[Start of Attachment]

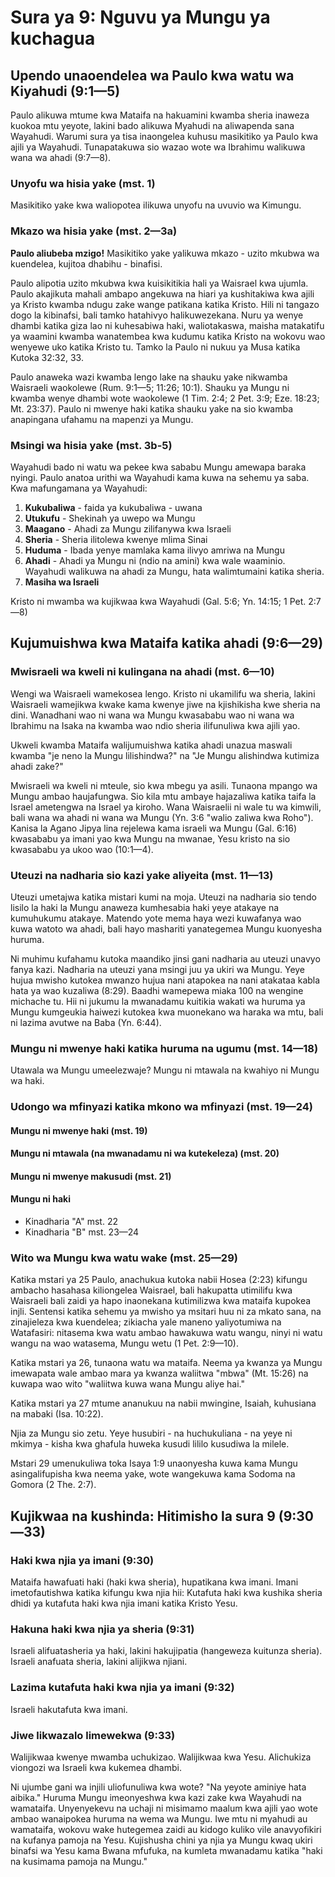 # Sura ya 9: Nguvu ya Mungu ya kuchagua

## Upendo unaoendelea wa Paulo kwa watu wa Kiyahudi (9:1—5)

Paulo alikuwa mtume kwa Mataifa na hakuamini kwamba sheria inaweza kuokoa mtu yeyote, lakini bado alikuwa Myahudi na aliwapenda sana Wayahudi. Warumi sura ya tisa inaongelea kuhusu masikitiko ya Paulo kwa ajili ya Wayahudi. Tunapatakuwa sio wazao wote wa Ibrahimu walikuwa wana wa ahadi (9:7—8).

### Unyofu wa hisia yake (mst. 1)

Masikitiko yake kwa waliopotea ilikuwa unyofu na uvuvio wa Kimungu.

### Mkazo wa hisia yake (mst. 2—3a)

**Paulo aliubeba mzigo!** Masikitiko yake yalikuwa mkazo - uzito mkubwa wa kuendelea, kujitoa dhabihu - binafisi.

Paulo alipotia uzito mkubwa kwa kuisikitikia hali ya Waisrael kwa ujumla. Paulo akajikuta mahali ambapo angekuwa na hiari ya kushitakiwa kwa ajili ya Kristo kwamba ndugu zake wange patikana katika Kristo. Hili ni tangazo dogo la kibinafsi, bali tamko hatahivyo halikuwezekana. Nuru ya wenye dhambi katika giza lao ni kuhesabiwa haki, waliotakaswa, maisha matakatifu ya waamini kwamba wanatembea kwa kudumu katika Kristo na wokovu wao wenyewe uko katika Kristo tu. Tamko la Paulo ni nukuu ya Musa katika Kutoka 32:32, 33.

Paulo anaweka wazi kwamba lengo lake na shauku yake nikwamba Waisraeli waokolewe (Rum. 9:1—5; 11:26; 10:1). Shauku ya Mungu ni kwamba wenye dhambi wote waokolewe (1 Tim. 2:4; 2 Pet. 3:9; Eze. 18:23; Mt. 23:37). Paulo ni mwenye haki katika shauku yake na sio kwamba anapingana ufahamu na mapenzi ya Mungu.

### Msingi wa hisia yake (mst. 3b-5)

Wayahudi bado ni watu wa pekee kwa sababu Mungu amewapa baraka nyingi. Paulo anatoa urithi wa Wayahudi kama kuwa na sehemu ya saba. Kwa mafungamana ya Wayahudi:

1. **Kukubaliwa** - faida ya kukubaliwa - uwana
2. **Utukufu** - Shekinah ya uwepo wa Mungu
3. **Maagano** - Ahadi za Mungu zilifanywa kwa Israeli
4. **Sheria** - Sheria ilitolewa kwenye mlima Sinai
5. **Huduma** - Ibada yenye mamlaka kama ilivyo amriwa na Mungu
6. **Ahadi** - Ahadi ya Mungu ni (ndio na amini) kwa wale waaminio. Wayahudi walikuwa na ahadi za Mungu, hata walimtumaini katika sheria.
7. **Masiha wa Israeli**

Kristo ni mwamba wa kujikwaa kwa Wayahudi (Gal. 5:6; Yn. 14:15; 1 Pet. 2:7—8)

## Kujumuishwa kwa Mataifa katika ahadi (9:6—29)

### Mwisraeli wa kweli ni kulingana na ahadi (mst. 6—10)

Wengi wa Waisraeli wamekosea lengo. Kristo ni ukamilifu wa sheria, lakini Waisraeli wamejikwa kwake kama kwenye jiwe na kjishikisha kwe sheria na dini. Wanadhani wao ni wana wa Mungu kwasababu wao ni wana wa Ibrahimu na Isaka na kwamba wao ndio sheria ilifunuliwa kwa ajili yao.

Ukweli kwamba Mataifa walijumuishwa katika ahadi unazua maswali kwamba "je neno la Mungu lilishindwa?" na "Je Mungu alishindwa kutimiza ahadi zake?"

Mwisraeli wa kweli ni mteule, sio kwa mbegu ya asili. Tunaona mpango wa Mungu ambao haujafungwa. Sio kila mtu ambaye hajazaliwa katika taifa la Israel ametengwa na Israel ya kiroho. Wana Waisraelii ni wale tu wa kimwili, bali wana wa ahadi ni wana wa Mungu (Yn. 3:6 "walio zaliwa kwa Roho"). Kanisa la Agano Jipya lina rejelewa kama israeli wa Mungu (Gal. 6:16) kwasababu ya imani yao kwa Mungu na mwanae, Yesu kristo na sio kwasababu ya ukoo wao (10:1—4).

### Uteuzi na nadharia sio kazi yake aliyeita (mst. 11—13)

Uteuzi umetajwa katika mistari kumi na moja. Uteuzi na nadharia sio tendo lisilo la haki la Mungu anaweza kumhesabia haki yeye atakaye na kumuhukumu atakaye. Matendo yote mema haya wezi kuwafanya wao kuwa watoto wa ahadi, bali hayo mashariti yanategemea Mungu kuonyesha huruma.

Ni muhimu kufahamu kutoka maandiko jinsi gani nadharia au uteuzi unavyo fanya kazi. Nadharia na uteuzi yana msingi juu ya ukiri wa Mungu. Yeye hujua mwisho kutokea mwanzo hujua nani atapokea na nani atakataa kabla hata ya wao kuzaliwa (8:29). Baadhi wamepewa miaka 100 na wengine michache tu. Hii ni jukumu la mwanadamu kuitikia wakati wa huruma ya Mungu kumgeukia haiwezi kutokea kwa muonekano wa haraka wa mtu, bali ni lazima avutwe na Baba (Yn. 6:44).

### Mungu ni mwenye haki katika huruma na ugumu (mst. 14—18)

Utawala wa Mungu umeelezwaje? Mungu ni mtawala na kwahiyo ni Mungu wa haki.

### Udongo wa mfinyazi katika mkono wa mfinyazi (mst. 19—24)

#### Mungu ni mwenye haki (mst. 19)

#### Mungu ni mtawala (na mwanadamu ni wa kutekeleza) (mst. 20)

#### Mungu ni mwenye makusudi (mst. 21)

#### Mungu ni haki

- Kinadharia "A" mst. 22
- Kinadharia "B" mst. 23—24

### Wito wa Mungu kwa watu wake (mst. 25—29)

Katika mstari ya 25 Paulo, anachukua kutoka nabii Hosea (2:23) kifungu ambacho hasahasa kiliongelea Waisrael, bali hakupatta utimilifu kwa Waisraeli bali zaidi ya hapo inaonekana kutimilizwa kwa mataifa kupokea injli. Sentensi katika sehemu ya mwisho ya msitari huu ni za mkato sana, na zinajieleza kwa kuendelea; zikiacha yale maneno yaliyotumiwa na Watafasiri: nitasema kwa watu ambao hawakuwa watu wangu, ninyi ni watu wangu na wao watasema, Mungu wetu (1 Pet. 2:9—10).

Katika mstari ya 26, tunaona watu wa mataifa. Neema ya kwanza ya Mungu imewapata wale ambao mara ya kwanza waliitwa "mbwa" (Mt. 15:26) na kuwapa wao wito "waliitwa kuwa wana Mungu aliye hai."

Katika mstari ya 27 mtume ananukuu na nabii mwingine, Isaiah, kuhusiana na mabaki (Isa. 10:22).

Njia za Mungu sio zetu. Yeye husubiri - na huchukuliana - na yeye ni mkimya - kisha kwa ghafula huweka kusudi lililo kusudiwa la milele.

Mstari 29 umenukuliwa toka Isaya 1:9 unaonyesha kuwa kama Mungu asingalifupisha kwa neema yake, wote wangekuwa kama Sodoma na Gomora (2 The. 2:7).

## Kujikwaa na kushinda: Hitimisho la sura 9 (9:30—33)

### Haki kwa njia ya imani (9:30)

Mataifa hawafuati haki (haki kwa sheria), hupatikana kwa imani. Imani imetofautishwa katika kifungu kwa njia hii: Kutafuta haki kwa kushika sheria dhidi ya kutafuta haki kwa njia imani katika Kristo Yesu.

### Hakuna haki kwa njia ya sheria (9:31)

Israeli alifuatasheria ya haki, lakini hakujipatia (hangeweza kuitunza sheria). Israeli anafuata sheria, lakini alijikwa njiani.

### Lazima kutafuta haki kwa njia ya imani (9:32)

Israeli hakutafuta kwa imani.

### Jiwe likwazalo limewekwa (9:33)

Walijikwaa kwenye mwamba uchukizao. Walijikwaa kwa Yesu. Alichukiza viongozi wa Israeli kwa kukemea dhambi.

Ni ujumbe gani wa injili uliofunuliwa kwa wote? "Na yeyote aminiye hata aibika." Huruma Mungu imeonyeshwa kwa kazi zake kwa Wayahudi na wamataifa. Unyenyekevu na uchaji ni misimamo maalum kwa ajili yao wote ambao wanaipokea huruma na wema wa Mungu. Iwe mtu ni myahudi au wamataifa, wokovu wake hutegemea zaidi au kidogo kuliko vile anavyofikiri na kufanya pamoja na Yesu. Kujishusha chini ya njia ya Mungu kwaq ukiri binafsi wa Yesu kama Bwana mfufuka, na kumleta mwanadamu katika "haki na kusimama pamoja na Mungu."
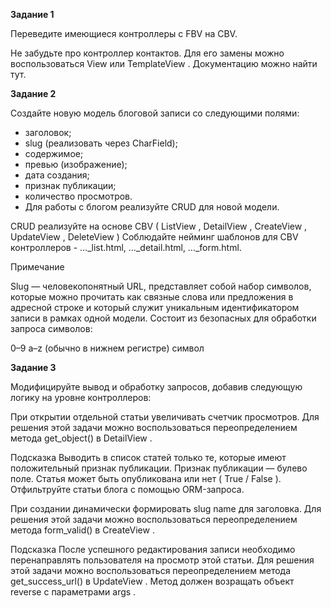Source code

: **Задание 1**

Переведите имеющиеся контроллеры с FBV на CBV.

Не забудьте про контроллер контактов. Для его замены можно воспользоваться 
View
 или 
TemplateView
. Документацию можно найти тут.

**Задание 2**

Создайте новую модель блоговой записи со следующими полями:

* заголовок;
* slug (реализовать через CharField);
* содержимое;
* превью (изображение);
* дата создания;
* признак публикации;
* количество просмотров.
* Для работы с блогом реализуйте CRUD для новой модели.

CRUD реализуйте на основе CBV (
ListView
, 
DetailView
, 
CreateView
, 
UpdateView
, 
DeleteView
) Соблюдайте нейминг шаблонов для CBV контроллеров - …_list.html, …_detail.html, …_form.html.

 
Примечание

Slug — человекопонятный URL, представляет собой набор символов, которые можно прочитать как связные слова или предложения в адресной строке и который служит уникальным идентификатором записи в рамках одной модели. Состоит из безопасных для обработки запроса символов:

0–9
a–z
 (обычно в нижнем регистре)
символ

**Задание 3**

Модифицируйте вывод и обработку запросов, добавив следующую логику на уровне контроллеров:

При открытии отдельной статьи увеличивать счетчик просмотров.
Для решения этой задачи можно воспользоваться переопределением метода 
get_object()
 в 
DetailView
.

Подсказка
Выводить в список статей только те, которые имеют положительный признак публикации.
Признак публикации — булево поле. Статья может быть опубликована или нет (
True
/
False
). Отфильтруйте статьи блога с помощью ORM-запроса.

При создании динамически формировать slug name для заголовка.
Для решения этой задачи можно воспользоваться переопределением метода 
form_valid()
 в 
CreateView
.

Подсказка
После успешного редактирования записи необходимо перенаправлять пользователя на просмотр этой статьи.
Для решения этой задачи можно воспользоваться переопределением метода 
get_success_url()
 в 
UpdateView
. Метод должен возращать объект 
reverse
 с параметрами 
args
.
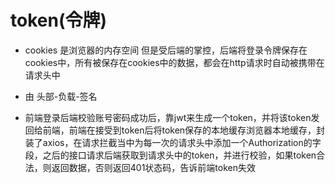 # token(令牌)

- cookies 是浏览器的内存空间 但是受后端的掌控，后端将登录令牌保存在cookies中，所有被保存在cookies中的数据，都会在http请求时自动被携带在请求头中

- 由 头部-负载-签名 

- 前端登录后端校验账号密码成功后，靠jwt来生成一个token，并将该token发回给前端，前端在接受到token后将token保存的本地缓存浏览器本地缓存，封装了axios，在请求拦截当中为每一次的请求头中添加一个Authorization的字段，之后的接口请求后端获取到请求头中的token，并进行校验，如果token合法，则返回数据，否则返回401状态码，告诉前端token失效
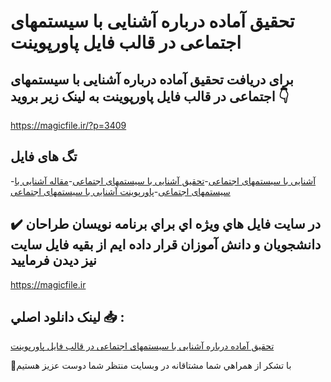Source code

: # تحقیق آماده درباره آشنایی با سیستمهای اجتماعی در قالب فایل پاورپوینت

## برای دریافت تحقیق آماده درباره آشنایی با سیستمهای اجتماعی در قالب فایل پاورپوینت به لینک زیر بروید 👇

https://magicfile.ir/?p=3409

## تگ های فایل

-[آشنایی با سیستمهای اجتماعی](https://magicfile.ir/product/%d8%aa%d8%ad%d9%82%db%8c%d9%82-%d8%a2%d8%b4%d9%86%d8%a7%db%8c%db%8c-%d8%a8%d8%a7-%d8%b3%db%8c%d8%b3%d8%aa%d9%85%d9%87%d8%a7%db%8c-%d8%a7%d8%ac%d8%aa%d9%85%d8%a7%d8%b9%db%8c-%d8%af%d8%b1-%d9%be%d8%a7%d9%88%d8%b1%d9%be%d9%88%db%8c%d9%86%d8%aa/)-[تحقیق آشنایی با سیستمهای اجتماعی](https://magicfile.ir/product/%d8%aa%d8%ad%d9%82%db%8c%d9%82-%d8%a2%d8%b4%d9%86%d8%a7%db%8c%db%8c-%d8%a8%d8%a7-%d8%b3%db%8c%d8%b3%d8%aa%d9%85%d9%87%d8%a7%db%8c-%d8%a7%d8%ac%d8%aa%d9%85%d8%a7%d8%b9%db%8c-%d8%af%d8%b1-%d9%be%d8%a7%d9%88%d8%b1%d9%be%d9%88%db%8c%d9%86%d8%aa/)-[مقاله آشنایی با سیستمهای اجتماعی](https://magicfile.ir/product/%d8%aa%d8%ad%d9%82%db%8c%d9%82-%d8%a2%d8%b4%d9%86%d8%a7%db%8c%db%8c-%d8%a8%d8%a7-%d8%b3%db%8c%d8%b3%d8%aa%d9%85%d9%87%d8%a7%db%8c-%d8%a7%d8%ac%d8%aa%d9%85%d8%a7%d8%b9%db%8c-%d8%af%d8%b1-%d9%be%d8%a7%d9%88%d8%b1%d9%be%d9%88%db%8c%d9%86%d8%aa/)-[پاورپوینت آشنایی با سیستمهای اجتماعی](https://magicfile.ir/product/%d8%aa%d8%ad%d9%82%db%8c%d9%82-%d8%a2%d8%b4%d9%86%d8%a7%db%8c%db%8c-%d8%a8%d8%a7-%d8%b3%db%8c%d8%b3%d8%aa%d9%85%d9%87%d8%a7%db%8c-%d8%a7%d8%ac%d8%aa%d9%85%d8%a7%d8%b9%db%8c-%d8%af%d8%b1-%d9%be%d8%a7%d9%88%d8%b1%d9%be%d9%88%db%8c%d9%86%d8%aa/)

## ✔️ در سايت فايل هاي ويژه اي براي برنامه نويسان طراحان دانشجويان و دانش آموزان قرار داده ايم از بقيه فايل سايت نيز ديدن فرماييد

https://magicfile.ir


## لينک دانلود اصلي 📥 :

[تحقیق آماده درباره آشنایی با سیستمهای اجتماعی در قالب فایل پاورپوینت](https://magicfile.ir/product/%d8%aa%d8%ad%d9%82%db%8c%d9%82-%d8%a2%d8%b4%d9%86%d8%a7%db%8c%db%8c-%d8%a8%d8%a7-%d8%b3%db%8c%d8%b3%d8%aa%d9%85%d9%87%d8%a7%db%8c-%d8%a7%d8%ac%d8%aa%d9%85%d8%a7%d8%b9%db%8c-%d8%af%d8%b1-%d9%be%d8%a7%d9%88%d8%b1%d9%be%d9%88%db%8c%d9%86%d8%aa/) 


🙏با تشکر از همراهي شما مشتاقانه در وبسایت منتظر شما دوست عزیز هستیم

[End of Attachment]

**PROBLEM REQUIREMENTS:** Copy exactly the stretch of data above from the line with "TemplateView" through the line with "Модифицируйте вывод и", and omit all other lines.

**ANSWER AREA:**
TemplateView
. Документацию можно найти тут.

**Задание 2**

Создайте новую модель блоговой записи со следующими полями:

* заголовок;
* slug (реализовать через CharField);
* содержимое;
* превью (изображение);
* дата создания;
* признак публикации;
* количество просмотров.
* Для работы с блогом реализуйте CRUD для новой модели.

CRUD реализуйте на основе CBV (
ListView
, 
DetailView
, 
CreateView
, 
UpdateView
, 
DeleteView
) Соблюдайте нейминг шаблонов для CBV контроллеров - …_list.html, …_detail.html, …_form.html.

 
Примечание

Slug — человекопонятный URL, представляет собой набор символов, которые можно прочитать как связные слова или предложения в адресной строке и который служит уникальным идентификатором записи в рамках одной модели. Состоит из безопасных для обработки запроса символов:

0–9
a–z
 (обычно в нижнем регистре)
символ

**Задание 3**

Модифицируйте вывод и обработку запросов, добавив следующую логику на уровне контроллеров:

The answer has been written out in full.